DATA EXTRACTS Block Start

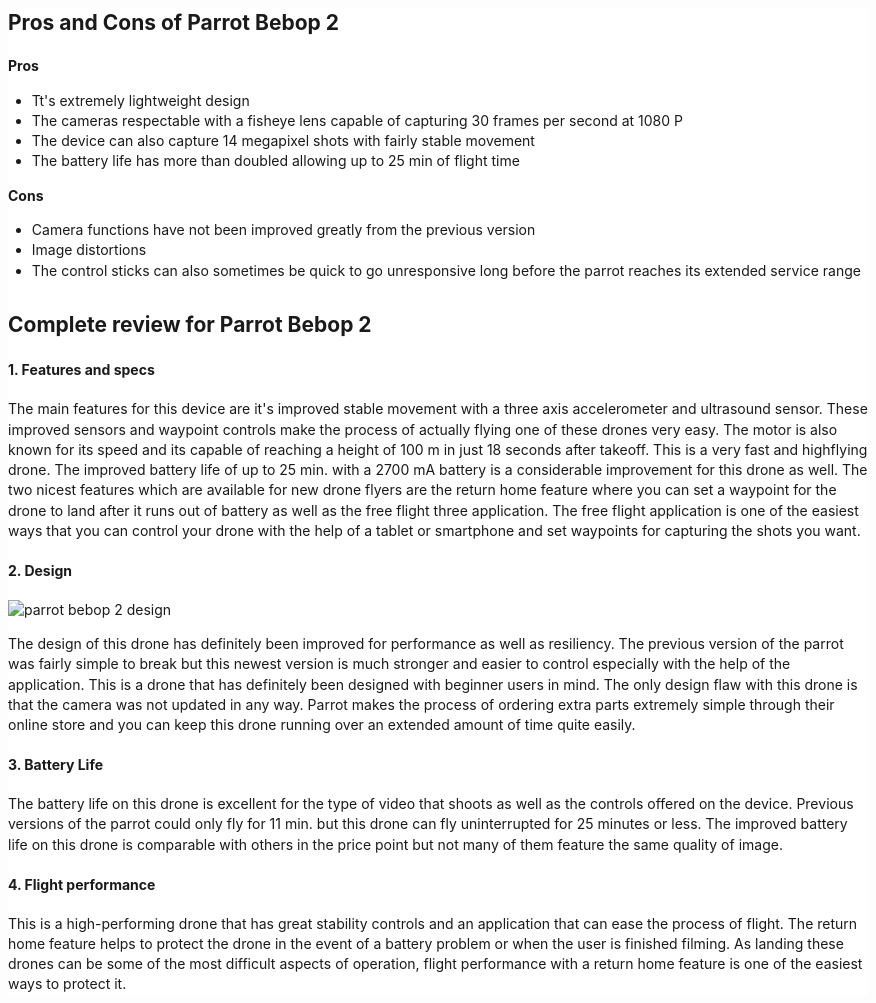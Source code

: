 ## Pros and Cons of Parrot Bebop 2

**Pros**

* Tt's extremely lightweight design
* The cameras respectable with a fisheye lens capable of capturing 30 frames per second at 1080 P
* The device can also capture 14 megapixel shots with fairly stable movement
* The battery life has more than doubled allowing up to 25 min of flight time

**Cons**

* Camera functions have not been improved greatly from the previous version
* Image distortions
* The control sticks can also sometimes be quick to go unresponsive long before the parrot reaches its extended service range

## Complete review for Parrot Bebop 2

#### 1\.  Features and specs

 The main features for this device are it's improved stable movement with a three axis accelerometer and ultrasound sensor. These improved sensors and waypoint controls make the process of actually flying one of these drones very easy. The motor is also known for its speed and its capable of reaching a height of 100 m in just 18 seconds after takeoff. This is a very fast and highflying drone. The improved battery life of up to 25 min. with a 2700 mA battery is a considerable improvement for this drone as well. The two nicest features which are available for new drone flyers are the return home feature where you can set a waypoint for the drone to land after it runs out of battery as well as the free flight three application. The free flight application is one of the easiest ways that you can control your drone with the help of a tablet or smartphone and set waypoints for capturing the shots you want.

#### 2\.  Design

![parrot bebop 2 design](https://images.wondershare.com/filmora/article-images/parrot-bebop-2-design.png)

 The design of this drone has definitely been improved for performance as well as resiliency. The previous version of the parrot was fairly simple to break but this newest version is much stronger and easier to control especially with the help of the application. This is a drone that has definitely been designed with beginner users in mind. The only design flaw with this drone is that the camera was not updated in any way. Parrot makes the process of ordering extra parts extremely simple through their online store and you can keep this drone running over an extended amount of time quite easily.

#### 3\.  Battery Life

 The battery life on this drone is excellent for the type of video that shoots as well as the controls offered on the device. Previous versions of the parrot could only fly for 11 min. but this drone can fly uninterrupted for 25 minutes or less. The improved battery life on this drone is comparable with others in the price point but not many of them feature the same quality of image.

#### 4\.  Flight performance

 This is a high-performing drone that has great stability controls and an application that can ease the process of flight. The return home feature helps to protect the drone in the event of a battery problem or when the user is finished filming. As landing these drones can be some of the most difficult aspects of operation, flight performance with a return home feature is one of the easiest ways to protect it.
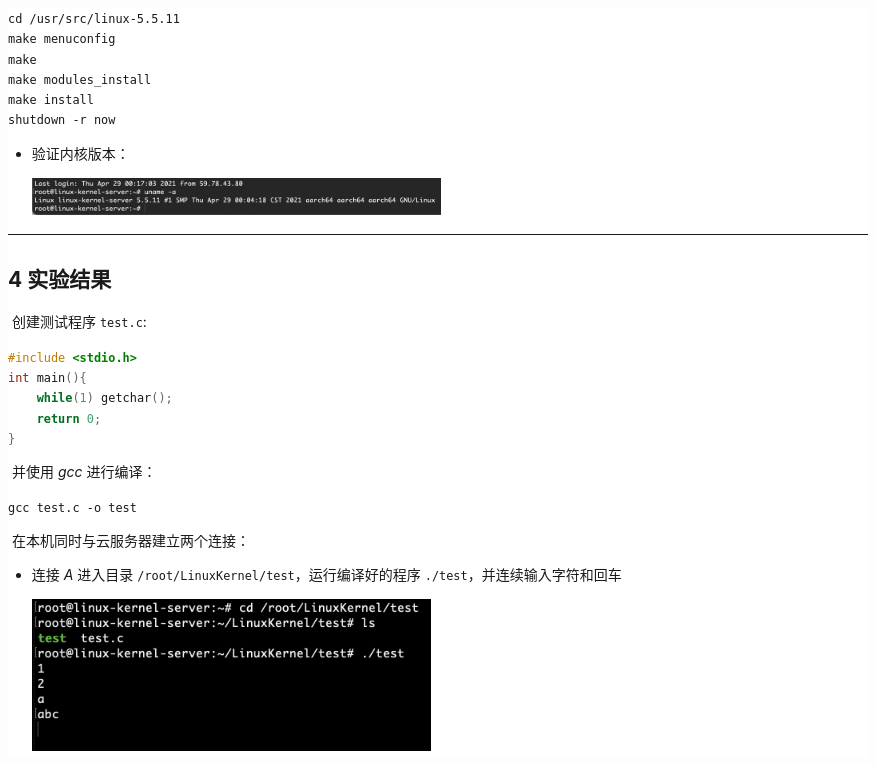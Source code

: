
   ```shell
  cd /usr/src/linux-5.5.11
  make menuconfig
  make
  make modules_install
  make install
  shutdown -r now
  ```

- 验证内核版本：

  <img src="./cut/截屏2021-04-29 上午3.33.52.png" alt="avatar" style="zoom:40%;" />

-----



## 4 实验结果

​		创建测试程序 `test.c`:

```c
#include <stdio.h>
int main(){
	while(1) getchar();
	return 0;
}
```

​		并使用 *gcc* 进行编译：

```shell
gcc test.c -o test
```

​		在本机同时与云服务器建立两个连接：

- 连接 *A* 进入目录 `/root/LinuxKernel/test`，运行编译好的程序 `./test`，并连续输入字符和回车

  <img src="./cut/截屏2021-04-29 下午2.44.24.png" alt="avatar" style="zoom:40%;" />
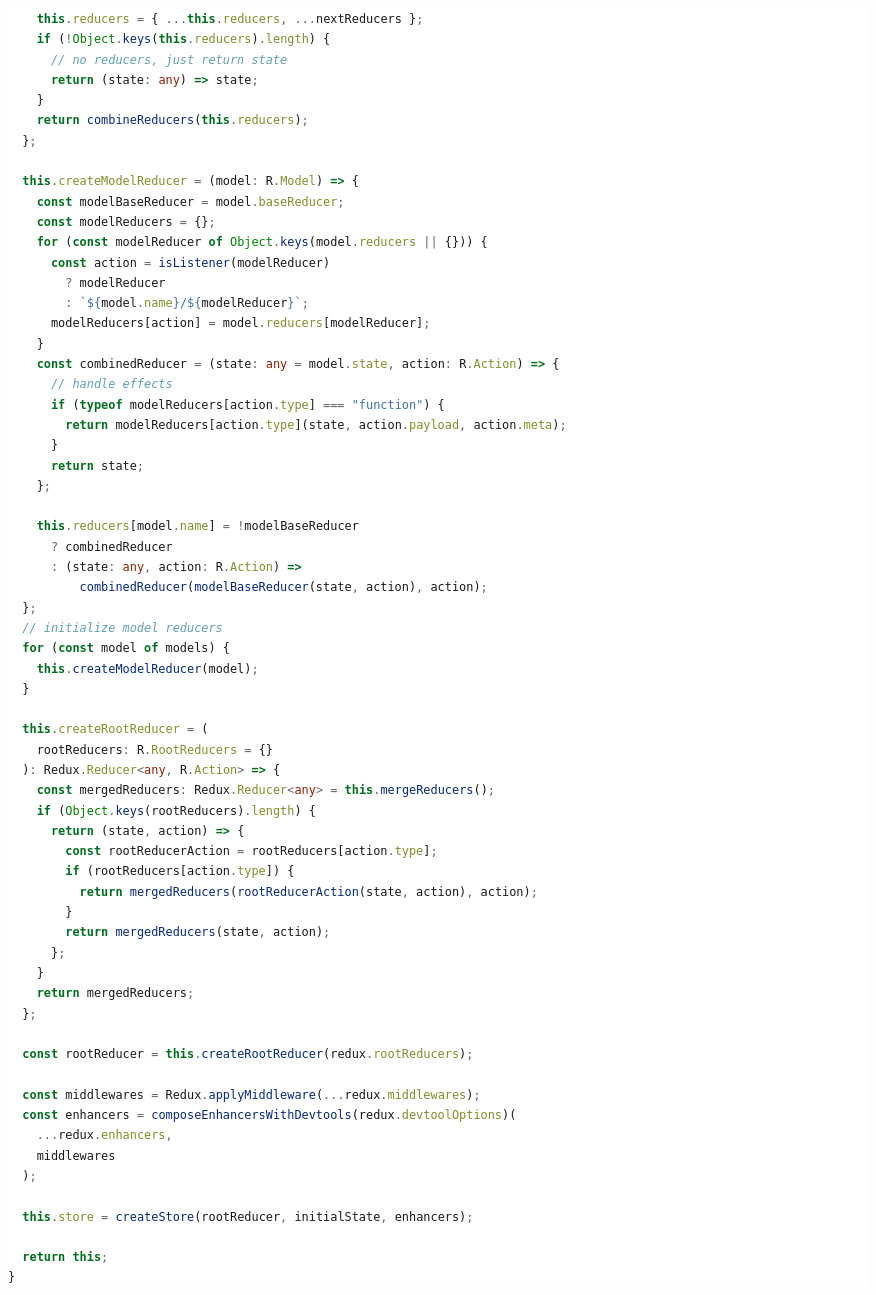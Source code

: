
 ```ts
    this.reducers = { ...this.reducers, ...nextReducers };
    if (!Object.keys(this.reducers).length) {
      // no reducers, just return state
      return (state: any) => state;
    }
    return combineReducers(this.reducers);
  };

  this.createModelReducer = (model: R.Model) => {
    const modelBaseReducer = model.baseReducer;
    const modelReducers = {};
    for (const modelReducer of Object.keys(model.reducers || {})) {
      const action = isListener(modelReducer)
        ? modelReducer
        : `${model.name}/${modelReducer}`;
      modelReducers[action] = model.reducers[modelReducer];
    }
    const combinedReducer = (state: any = model.state, action: R.Action) => {
      // handle effects
      if (typeof modelReducers[action.type] === "function") {
        return modelReducers[action.type](state, action.payload, action.meta);
      }
      return state;
    };

    this.reducers[model.name] = !modelBaseReducer
      ? combinedReducer
      : (state: any, action: R.Action) =>
          combinedReducer(modelBaseReducer(state, action), action);
  };
  // initialize model reducers
  for (const model of models) {
    this.createModelReducer(model);
  }

  this.createRootReducer = (
    rootReducers: R.RootReducers = {}
  ): Redux.Reducer<any, R.Action> => {
    const mergedReducers: Redux.Reducer<any> = this.mergeReducers();
    if (Object.keys(rootReducers).length) {
      return (state, action) => {
        const rootReducerAction = rootReducers[action.type];
        if (rootReducers[action.type]) {
          return mergedReducers(rootReducerAction(state, action), action);
        }
        return mergedReducers(state, action);
      };
    }
    return mergedReducers;
  };

  const rootReducer = this.createRootReducer(redux.rootReducers);

  const middlewares = Redux.applyMiddleware(...redux.middlewares);
  const enhancers = composeEnhancersWithDevtools(redux.devtoolOptions)(
    ...redux.enhancers,
    middlewares
  );

  this.store = createStore(rootReducer, initialState, enhancers);

  return this;
}
```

DATA EXTRACTS Block End

▸ **ABOUT THIS EXERCISE**:
Each record must be returned exactly as it stands, and the images omitted.

▸ **EXERCISE RESULT**:
Source code

: ## Pros and Cons of Parrot Bebop 2

**Pros**

* Tt's extremely lightweight design
* The cameras respectable with a fisheye lens capable of capturing 30 frames per second at 1080 P
* The device can also capture 14 megapixel shots with fairly stable movement
* The battery life has more than doubled allowing up to 25 min of flight time

**Cons**

* Camera functions have not been improved greatly from the previous version
* Image distortions
* The control sticks can also sometimes be quick to go unresponsive long before the parrot reaches its extended service range

## Complete review for Parrot Bebop 2

#### 1\.  Features and specs

 The main features for this device are it's improved stable movement with a three axis accelerometer and ultrasound sensor. These improved sensors and waypoint controls make the process of actually flying one of these drones very easy. The motor is also known for its speed and its capable of reaching a height of 100 m in just 18 seconds after takeoff. This is a very fast and highflying drone. The improved battery life of up to 25 min. with a 2700 mA battery is a considerable improvement for this drone as well. The two nicest features which are available for new drone flyers are the return home feature where you can set a waypoint for the drone to land after it runs out of battery as well as the free flight three application. The free flight application is one of the easiest ways that you can control your drone with the help of a tablet or smartphone and set waypoints for capturing the shots you want.

#### 2\.  Design

![parrot bebop 2 design](https://images.wondershare.com/filmora/article-images/parrot-bebop-2-design.png)

 The design of this drone has definitely been improved for performance as well as resiliency. The previous version of the parrot was fairly simple to break but this newest version is much stronger and easier to control especially with the help of the application. This is a drone that has definitely been designed with beginner users in mind. The only design flaw with this drone is that the camera was not updated in any way. Parrot makes the process of ordering extra parts extremely simple through their online store and you can keep this drone running over an extended amount of time quite easily.

#### 3\.  Battery Life

 The battery life on this drone is excellent for the type of video that shoots as well as the controls offered on the device. Previous versions of the parrot could only fly for 11 min. but this drone can fly uninterrupted for 25 minutes or less. The improved battery life on this drone is comparable with others in the price point but not many of them feature the same quality of image.

#### 4\.  Flight performance

 This is a high-performing drone that has great stability controls and an application that can ease the process of flight. The return home feature helps to protect the drone in the event of a battery problem or when the user is finished filming. As landing these drones can be some of the most difficult aspects of operation, flight performance with a return home feature is one of the easiest ways to protect it.
Source code

:
   ```shell
  cd /usr/src/linux-5.5.11
  make menuconfig
  make
  make modules_install
  make install
  shutdown -r now
  ```

- 验证内核版本：

  <img src="./cut/截屏2021-04-29 上午3.33.52.png" alt="avatar" style="zoom:40%;" />

-----



## 4 实验结果

​		创建测试程序 `test.c`:

```c
#include <stdio.h>
int main(){
	while(1) getchar();
	return 0;
}
```

​		并使用 *gcc* 进行编译：

```shell
gcc test.c -o test
```

​		在本机同时与云服务器建立两个连接：

- 连接 *A* 进入目录 `/root/LinuxKernel/test`，运行编译好的程序 `./test`，并连续输入字符和回车

  <img src="./cut/截屏2021-04-29 下午2.44.24.png" alt="avatar" style="zoom:40%;" />
Source code

:
 ```ts
    this.reducers = { ...this.reducers, ...nextReducers };
    if (!Object.keys(this.reducers).length) {
      // no reducers, just return state
      return (state: any) => state;
    }
    return combineReducers(this.reducers);
  };

  this.createModelReducer = (model: R.Model) => {
    const modelBaseReducer = model.baseReducer;
    const modelReducers = {};
    for (const modelReducer of Object.keys(model.reducers || {})) {
      const action = isListener(modelReducer)
        ? modelReducer
        : `${model.name}/${modelReducer}`;
      modelReducers[action] = model.reducers[modelReducer];
    }
    const combinedReducer = (state: any = model.state, action: R.Action) => {
      // handle effects
      if (typeof modelReducers[action.type] === "function") {
        return modelReducers[action.type](state, action.payload, action.meta);
      }
      return state;
    };

    this.reducers[model.name] = !modelBaseReducer
      ? combinedReducer
      : (state: any, action: R.Action) =>
          combinedReducer(modelBaseReducer(state, action), action);
  };
  // initialize model reducers
  for (const model of models) {
    this.createModelReducer(model);
  }

  this.createRootReducer = (
    rootReducers: R.RootReducers = {}
  ): Redux.Reducer<any, R.Action> => {
    const mergedReducers: Redux.Reducer<any> = this.mergeReducers();
    if (Object.keys(rootReducers).length) {
      return (state, action) => {
        const rootReducerAction = rootReducers[action.type];
        if (rootReducers[action.type]) {
          return mergedReducers(rootReducerAction(state, action), action);
        }
        return mergedReducers(state, action);
      };
    }
    return mergedReducers;
  };

  const rootReducer = this.createRootReducer(redux.rootReducers);

  const middlewares = Redux.applyMiddleware(...redux.middlewares);
  const enhancers = composeEnhancersWithDevtools(redux.devtoolOptions)(
    ...redux.enhancers,
    middlewares
  );

  this.store = createStore(rootReducer, initialState, enhancers);

  return this;
}
```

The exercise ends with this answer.